答えられずにいると、ずいと私に近づいて、北条くんは人差し指を掲げる。
「迷ってるなら、一週間、お試しで付き合ってみるのはどう?返事はそれからでもいいからさ!」
「え、えと……」
「ひとまず、一週間だけ!」
「わ……分かった」
押しの強い北条くんに流されて、私はつい、うなずいてしまった。
「よっしゃ!じゃあさ、カレカノっぽく、陽茉って呼んでいい?オレのことも、江真でいいから」
「う、うん。じゃあ、江真くんって呼ぶね」
「よろしくな、陽茉」
「こ、こちらこそ」
満面の笑みを浮かべる北条くん……いや、江真くん。
江真くん、笑顔がすごくかわいいな。
見た目は少しキツそうだけど、笑うと目尻が下がり、ちらりと八重歯がのぞいて、一気に柔和な印象になる。

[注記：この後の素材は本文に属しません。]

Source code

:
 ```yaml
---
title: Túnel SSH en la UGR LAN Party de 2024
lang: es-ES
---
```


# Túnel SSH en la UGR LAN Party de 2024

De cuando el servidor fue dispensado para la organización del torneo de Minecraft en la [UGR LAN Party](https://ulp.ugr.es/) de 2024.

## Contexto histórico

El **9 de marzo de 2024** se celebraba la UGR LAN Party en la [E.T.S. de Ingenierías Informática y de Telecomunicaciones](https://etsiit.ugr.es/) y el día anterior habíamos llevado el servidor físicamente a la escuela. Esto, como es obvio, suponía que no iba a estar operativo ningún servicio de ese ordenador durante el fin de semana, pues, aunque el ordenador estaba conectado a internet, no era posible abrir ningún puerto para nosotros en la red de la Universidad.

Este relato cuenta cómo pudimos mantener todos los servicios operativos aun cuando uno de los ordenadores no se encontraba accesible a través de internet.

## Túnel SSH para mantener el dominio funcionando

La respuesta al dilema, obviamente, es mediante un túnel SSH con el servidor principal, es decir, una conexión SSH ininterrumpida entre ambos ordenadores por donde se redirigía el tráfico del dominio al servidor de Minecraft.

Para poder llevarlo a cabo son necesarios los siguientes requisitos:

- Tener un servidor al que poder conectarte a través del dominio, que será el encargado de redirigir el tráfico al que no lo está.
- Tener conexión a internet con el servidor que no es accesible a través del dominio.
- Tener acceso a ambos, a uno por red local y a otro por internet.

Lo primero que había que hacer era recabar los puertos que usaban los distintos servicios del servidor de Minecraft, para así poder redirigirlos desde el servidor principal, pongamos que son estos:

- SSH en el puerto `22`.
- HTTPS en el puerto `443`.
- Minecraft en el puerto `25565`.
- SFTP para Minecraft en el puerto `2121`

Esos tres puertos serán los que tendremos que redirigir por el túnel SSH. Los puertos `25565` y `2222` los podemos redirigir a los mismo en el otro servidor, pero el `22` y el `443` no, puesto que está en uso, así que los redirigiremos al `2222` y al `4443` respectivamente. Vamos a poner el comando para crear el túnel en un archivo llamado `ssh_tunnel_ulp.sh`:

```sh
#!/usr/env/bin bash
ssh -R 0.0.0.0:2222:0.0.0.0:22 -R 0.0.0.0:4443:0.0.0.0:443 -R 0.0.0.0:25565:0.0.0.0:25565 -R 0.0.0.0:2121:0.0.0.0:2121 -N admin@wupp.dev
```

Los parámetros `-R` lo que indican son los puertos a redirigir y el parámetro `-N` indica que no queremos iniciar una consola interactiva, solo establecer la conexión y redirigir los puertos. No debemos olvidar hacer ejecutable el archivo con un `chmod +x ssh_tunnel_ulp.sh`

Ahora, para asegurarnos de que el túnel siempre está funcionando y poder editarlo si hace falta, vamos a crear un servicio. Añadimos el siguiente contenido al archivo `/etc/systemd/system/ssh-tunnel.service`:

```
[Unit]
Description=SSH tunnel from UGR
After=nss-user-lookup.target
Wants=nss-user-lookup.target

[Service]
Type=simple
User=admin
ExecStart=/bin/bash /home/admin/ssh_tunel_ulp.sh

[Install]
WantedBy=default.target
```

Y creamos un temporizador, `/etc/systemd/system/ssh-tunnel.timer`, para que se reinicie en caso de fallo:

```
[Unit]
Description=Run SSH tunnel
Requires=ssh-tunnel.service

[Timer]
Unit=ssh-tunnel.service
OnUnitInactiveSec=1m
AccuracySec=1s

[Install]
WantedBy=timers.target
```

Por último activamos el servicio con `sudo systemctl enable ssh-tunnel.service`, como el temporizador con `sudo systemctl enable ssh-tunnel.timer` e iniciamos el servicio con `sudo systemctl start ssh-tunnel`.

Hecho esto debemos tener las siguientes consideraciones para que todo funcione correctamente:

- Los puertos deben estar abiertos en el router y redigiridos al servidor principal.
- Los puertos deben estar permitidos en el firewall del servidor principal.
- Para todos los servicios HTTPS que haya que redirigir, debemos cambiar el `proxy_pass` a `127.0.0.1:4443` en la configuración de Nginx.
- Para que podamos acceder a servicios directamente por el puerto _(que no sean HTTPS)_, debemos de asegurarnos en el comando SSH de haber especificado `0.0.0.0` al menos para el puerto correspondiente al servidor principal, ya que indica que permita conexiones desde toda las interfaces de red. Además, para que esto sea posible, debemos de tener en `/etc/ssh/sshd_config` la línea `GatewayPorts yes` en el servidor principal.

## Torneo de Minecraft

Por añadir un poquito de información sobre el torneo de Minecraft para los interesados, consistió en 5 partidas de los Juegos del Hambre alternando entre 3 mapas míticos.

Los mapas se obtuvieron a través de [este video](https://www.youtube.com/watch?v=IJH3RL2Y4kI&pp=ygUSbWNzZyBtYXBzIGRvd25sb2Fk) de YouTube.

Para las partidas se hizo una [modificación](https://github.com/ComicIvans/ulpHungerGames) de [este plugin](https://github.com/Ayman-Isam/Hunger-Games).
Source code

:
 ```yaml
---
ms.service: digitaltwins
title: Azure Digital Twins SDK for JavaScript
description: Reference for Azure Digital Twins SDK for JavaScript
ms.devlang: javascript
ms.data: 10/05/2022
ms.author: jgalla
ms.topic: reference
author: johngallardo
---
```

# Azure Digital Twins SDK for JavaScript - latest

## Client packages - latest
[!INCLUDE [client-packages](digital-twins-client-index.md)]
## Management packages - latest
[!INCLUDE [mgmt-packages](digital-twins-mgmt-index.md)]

だけどやっぱり言葉遣いは男の子っぽくて、なんだか不思議な感じ。
でもどうしよう、ほぼ初対面みたいな人と、一週間とはいえ、いきなりお付き合いだなんて。
正直、うまくやっていける自信がない。
きっと、退屈させちゃうだろうなあ。
そうか、そういうのを含めて、「お試し」ってことか。